#### [Dataset entries]
· · · · · · ·

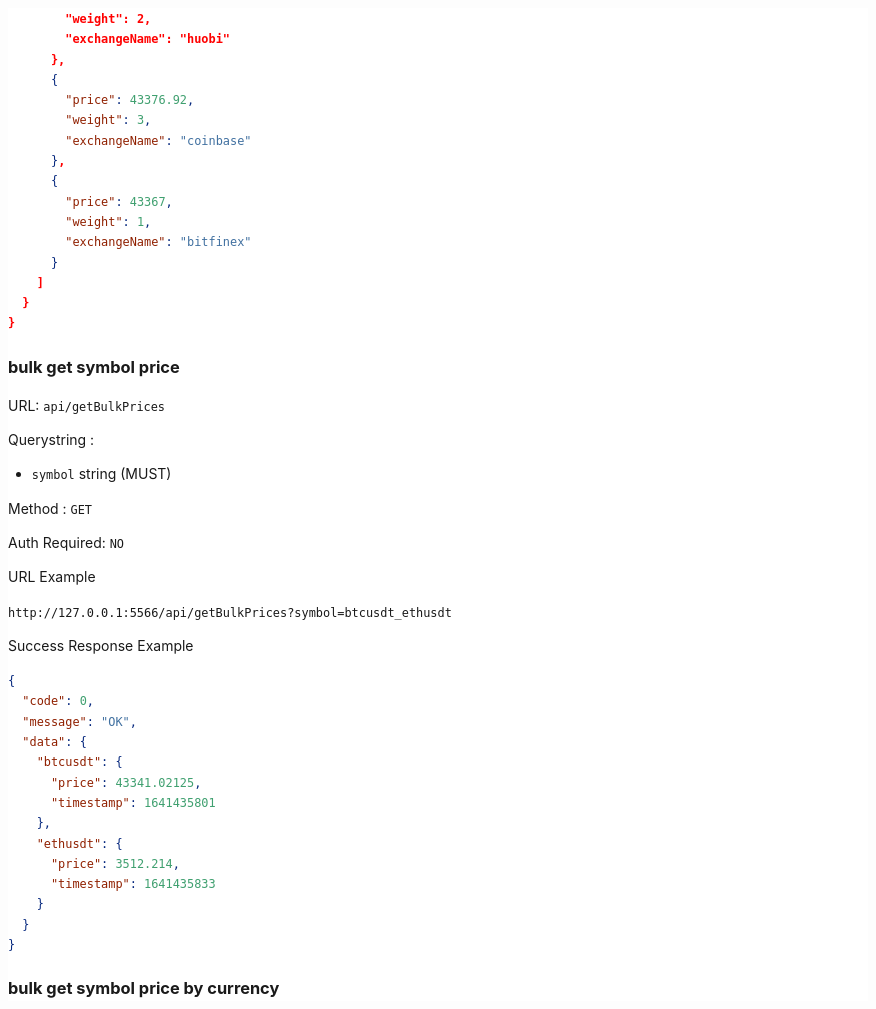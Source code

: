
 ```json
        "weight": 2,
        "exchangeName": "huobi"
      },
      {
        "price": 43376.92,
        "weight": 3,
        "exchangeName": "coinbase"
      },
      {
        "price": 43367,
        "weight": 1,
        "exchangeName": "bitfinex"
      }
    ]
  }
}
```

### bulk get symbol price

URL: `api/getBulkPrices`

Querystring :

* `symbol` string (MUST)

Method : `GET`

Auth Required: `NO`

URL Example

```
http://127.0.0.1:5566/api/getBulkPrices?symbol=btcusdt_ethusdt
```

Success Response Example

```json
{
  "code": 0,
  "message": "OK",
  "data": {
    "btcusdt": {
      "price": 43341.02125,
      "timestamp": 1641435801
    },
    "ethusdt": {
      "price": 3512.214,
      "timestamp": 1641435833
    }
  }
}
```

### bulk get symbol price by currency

· · · · · · ·

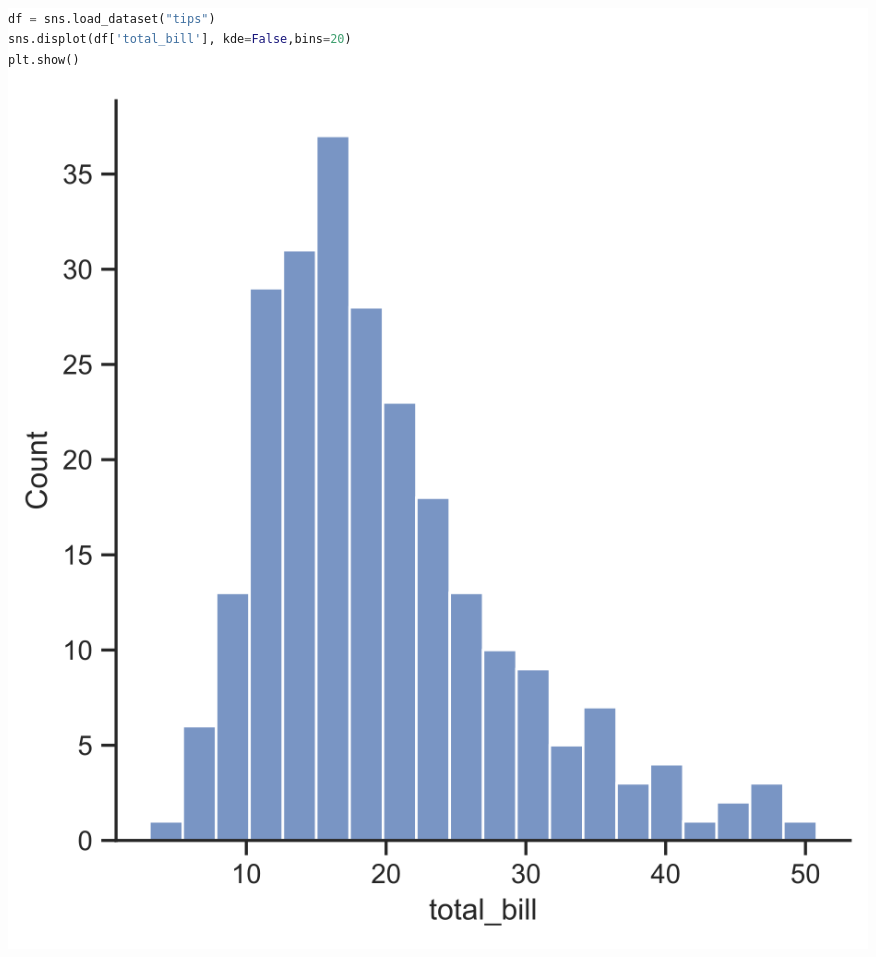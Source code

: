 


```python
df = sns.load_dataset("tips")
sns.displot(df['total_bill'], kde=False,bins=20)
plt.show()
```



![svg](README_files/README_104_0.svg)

· · · · · · ·

#### [Instructions for the task]
Go through the listing and copy each line with the string "exchangeName".

#### [Output for this exercise]
        "exchangeName": "huobi"
        "exchangeName": "coinbase"
        "exchangeName": "bitfinex"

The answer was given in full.